AMORTIZATION OF INTANGIBLES
Costs in excess of net assets acquired and other intangible assets are
amortized on a straight-line basis over periods ranging up to 40 years.


                                      |30|


<PAGE>


LONG-LIVED ASSETS
The Company evaluates the carrying value of long-lived assets for impairment
whenever events or changes in circumstances indicate that the carrying value
of such assets may not be recoverable. If the estimated future, undiscounted
cash flows from the use of an asset are less than its carrying value, a
write-down would be recorded to reduce the related assets to estimated fair
value.

SELF INSURANCE
The Company utilizes third-party insurance subject to varying retention
levels or self insurance. Such self insurance relates to losses and
liabilities primarily associated with workers' compensation claims and
general, product and vehicle liability. Losses are accrued based upon the
Company's estimates of the aggregate liability for claims incurred using
certain actuarial assumptions followed in the insurance industry and based on
Company experience.

FOREIGN CURRENCY TRANSLATION
The functional currency for the Company's foreign operations is the
applicable local currency. The translation from the applicable foreign
currencies to U.S. dollars is performed for balance sheet accounts using
current exchange rates in effect at the balance sheet date and for revenue
and expense accounts using a weighted average exchange rate during the
period. The resulting translation adjustments are recorded in accumulated
other comprehensive income. In addition, the Company advances funds to
certain foreign subsidiaries that are not expected to be repaid in the
foreseeable future. Translation adjustments arising from these advances are
also included in accumulated other comprehensive income. Gains or losses
resulting from foreign currency transactions are included in other income.

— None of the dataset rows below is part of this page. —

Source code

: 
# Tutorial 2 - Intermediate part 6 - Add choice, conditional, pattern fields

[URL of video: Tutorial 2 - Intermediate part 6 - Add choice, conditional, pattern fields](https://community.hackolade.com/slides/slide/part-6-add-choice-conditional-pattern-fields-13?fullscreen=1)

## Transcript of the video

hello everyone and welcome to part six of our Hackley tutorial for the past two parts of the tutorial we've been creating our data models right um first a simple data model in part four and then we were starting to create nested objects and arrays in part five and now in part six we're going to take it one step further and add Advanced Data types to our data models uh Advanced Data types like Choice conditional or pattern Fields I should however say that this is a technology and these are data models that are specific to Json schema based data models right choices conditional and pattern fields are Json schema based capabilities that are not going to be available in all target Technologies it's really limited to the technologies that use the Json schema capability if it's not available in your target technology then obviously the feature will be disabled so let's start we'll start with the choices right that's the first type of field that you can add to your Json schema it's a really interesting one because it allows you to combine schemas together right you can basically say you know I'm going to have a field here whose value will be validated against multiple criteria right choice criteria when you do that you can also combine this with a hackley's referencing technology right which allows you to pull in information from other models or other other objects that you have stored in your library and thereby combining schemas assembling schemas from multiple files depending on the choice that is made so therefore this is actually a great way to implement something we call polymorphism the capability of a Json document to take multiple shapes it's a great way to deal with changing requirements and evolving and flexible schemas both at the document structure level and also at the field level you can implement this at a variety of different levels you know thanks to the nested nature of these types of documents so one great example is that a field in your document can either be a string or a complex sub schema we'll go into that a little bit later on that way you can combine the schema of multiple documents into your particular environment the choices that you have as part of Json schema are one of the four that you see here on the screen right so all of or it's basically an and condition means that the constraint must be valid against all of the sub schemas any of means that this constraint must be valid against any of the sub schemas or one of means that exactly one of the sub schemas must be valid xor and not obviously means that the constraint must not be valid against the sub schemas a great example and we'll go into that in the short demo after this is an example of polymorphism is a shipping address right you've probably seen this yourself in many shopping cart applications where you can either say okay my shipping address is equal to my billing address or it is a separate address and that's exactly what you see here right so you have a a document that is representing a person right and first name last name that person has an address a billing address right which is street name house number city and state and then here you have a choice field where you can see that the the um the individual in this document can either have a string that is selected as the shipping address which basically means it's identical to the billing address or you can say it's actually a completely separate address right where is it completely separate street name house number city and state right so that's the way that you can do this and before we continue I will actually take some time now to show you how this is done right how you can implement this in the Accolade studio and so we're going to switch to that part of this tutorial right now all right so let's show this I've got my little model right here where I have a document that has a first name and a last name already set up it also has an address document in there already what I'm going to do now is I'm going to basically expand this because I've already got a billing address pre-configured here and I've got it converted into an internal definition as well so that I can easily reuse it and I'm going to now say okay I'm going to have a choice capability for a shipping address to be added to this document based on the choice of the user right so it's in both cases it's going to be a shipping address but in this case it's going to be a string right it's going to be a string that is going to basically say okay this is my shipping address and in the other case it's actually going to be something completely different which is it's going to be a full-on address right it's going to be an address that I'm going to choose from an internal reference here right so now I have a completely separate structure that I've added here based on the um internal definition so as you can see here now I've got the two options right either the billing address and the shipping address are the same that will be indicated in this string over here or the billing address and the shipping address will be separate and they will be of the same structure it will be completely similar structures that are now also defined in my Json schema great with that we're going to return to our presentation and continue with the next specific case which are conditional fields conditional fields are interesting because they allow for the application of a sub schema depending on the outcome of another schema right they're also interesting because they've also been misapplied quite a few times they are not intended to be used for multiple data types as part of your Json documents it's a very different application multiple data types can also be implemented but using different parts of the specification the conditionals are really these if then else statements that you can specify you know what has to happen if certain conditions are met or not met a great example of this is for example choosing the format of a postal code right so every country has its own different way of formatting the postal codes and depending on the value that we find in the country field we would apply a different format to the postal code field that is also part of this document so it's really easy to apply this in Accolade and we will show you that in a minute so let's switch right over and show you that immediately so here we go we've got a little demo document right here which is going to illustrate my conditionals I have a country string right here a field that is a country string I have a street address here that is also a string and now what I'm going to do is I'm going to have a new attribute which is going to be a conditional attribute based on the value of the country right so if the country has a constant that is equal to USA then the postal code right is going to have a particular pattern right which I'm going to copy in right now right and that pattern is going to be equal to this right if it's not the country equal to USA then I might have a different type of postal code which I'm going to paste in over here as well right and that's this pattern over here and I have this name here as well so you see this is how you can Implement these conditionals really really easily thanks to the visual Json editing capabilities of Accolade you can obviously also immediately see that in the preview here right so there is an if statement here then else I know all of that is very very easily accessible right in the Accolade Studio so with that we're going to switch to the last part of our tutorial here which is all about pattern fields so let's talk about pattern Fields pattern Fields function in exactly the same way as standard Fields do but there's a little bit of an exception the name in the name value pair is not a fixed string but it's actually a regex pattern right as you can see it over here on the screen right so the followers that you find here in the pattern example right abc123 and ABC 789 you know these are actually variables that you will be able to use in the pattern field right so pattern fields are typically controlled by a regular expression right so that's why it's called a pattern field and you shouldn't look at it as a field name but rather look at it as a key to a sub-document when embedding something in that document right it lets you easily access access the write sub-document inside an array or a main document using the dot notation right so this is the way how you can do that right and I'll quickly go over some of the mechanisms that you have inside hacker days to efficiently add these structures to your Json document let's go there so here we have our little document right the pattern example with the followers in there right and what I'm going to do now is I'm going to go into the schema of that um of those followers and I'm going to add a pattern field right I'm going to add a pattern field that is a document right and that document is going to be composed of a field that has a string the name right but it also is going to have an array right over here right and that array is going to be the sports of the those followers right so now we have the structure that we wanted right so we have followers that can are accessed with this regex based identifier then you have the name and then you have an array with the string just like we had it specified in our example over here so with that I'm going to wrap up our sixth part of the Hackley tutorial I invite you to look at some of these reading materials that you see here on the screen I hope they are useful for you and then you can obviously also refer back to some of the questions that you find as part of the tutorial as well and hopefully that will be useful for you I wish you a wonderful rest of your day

DERIVATIVE FINANCIAL INSTRUMENTS AND RISK MANAGEMENT
The Company operates internationally, giving rise to exposure to market risks
from changes in foreign exchange rates. Derivative financial instruments,
primarily foreign exchange contracts, are used by the Company to reduce those
risks. The magnitude and volume of such transactions were not material for
the periods presented. The Company does not hold or issue financial or
derivative financial instruments for trading or speculative purposes.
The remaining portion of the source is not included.